The approach to a patient with pharyngitis and a tender/swollen neck should be aggressive. Blood cultures should be obtained, evidence of IJV thrombophlebitis should be sought, and anaerobic coverage with metronidazole or clindamycin should be initiated. Diagnostic methods to detect IJV thrombophlebitis include CT, MRI, and ultrasound. Ultrasound, the least expensive, may reveal an echogenic region within a dilated jugular vein, or a complex mass of solid and cystic components. However, it may miss a fresh thrombus with low echogenicity, and imaging the area beneath the clavicle may be technically difficult. CT scans are better able to demonstrate the anatomy and the presence of abscesses that need to be drained. This method may also reveal low attenuation intraluminal filling defects, and adjacent soft tissue swelling (see Figures 1A and 1B). Some authors have recommended CT as the primary diagnostic method, with ultrasound being the best test for follow-up once the anatomy has been well defined. If the patient has infection arising from the mastoid, the presence of intracerebral vein thrombosis specifically needs to be excluded (usually with MRI). In our series, most patients who had mastoiditis as the primary site developed intracerebral sinus vein thrombosis that required surgery.

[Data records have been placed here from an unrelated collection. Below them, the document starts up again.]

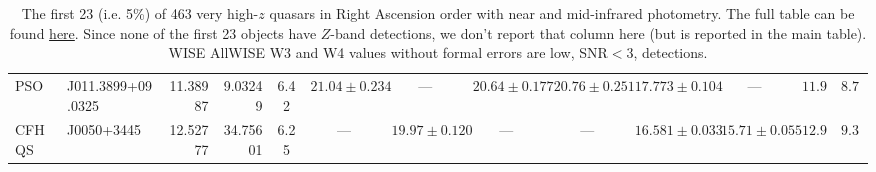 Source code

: \begin{table}
\begin{tabular}{llrrc cccc cccc}
PSO & J011.3899+09.0325 &   11.38987 &    9.03249 &  6.42   &   $21.04\pm0.234$  &  ---  &  $20.64\pm0.177$   & $20.76\pm0.251$    &   $17.773\pm0.104$   &  ---   &   $11.98$   &   $ 8.78$   \\
CFHQS & J0050+3445 &   12.52777 &   34.75601 &  6.25   &   ---  &  $19.97\pm0.120$  &  ---   & ---    &   $16.581\pm0.033$   &  $15.71\pm0.055$   &   $12.93$   &   $ 9.30$   \\
    \hline
    \hline
    \end{tabular}
    \caption{The first 23 (i.e. 5\%) of 463 very high-$z$ quasars in Right Ascension order with near and mid-infrared photometry. 
                  The full table can be found \href{https://github.com/d80b2t/VHzQ/tree/master/data}{here}. 
                  Since none of the first 23 objects have $Z$-band detections, we don't report that column here 
                  (but is reported in the main table). 
                  WISE AllWISE W3 and W4 values without formal errors are low, SNR$<3$, detections.
                } 
     \label{tab:output_table}
     \end{table}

For the treatment of Lemierre syndrome today, we certainly have more tools than Lemierre had at his disposal. The only recognized treatment in the preantibiotic era was ligation of the IJV on the affected side in an attempt to prevent septicemic spread. Today, the mainstay of treatment is prolonged antibiotic therapy (3–6 weeks), which seems necessary to eradicate the infection, probably because of its endovascular nature. The role of anticoagulant therapy in Lemierre syndrome remains controversial. The outcome of most patients in 1 review (90) was good without it. There have been no controlled studies, however, to assess its value in septic thrombophlebitis of the IJV. Finally, in patients with uncontrolled sepsis and ongoing evidence of septic emboli despite appropriate medical therapy, surgical ligation or excision of the IJV should be considered. Fortunately, this treatment is rarely needed today (8.2% of cases in our series).
We are indebted to Dr. Alan Bisno for his critical review of the manuscript and thoughtful suggestions.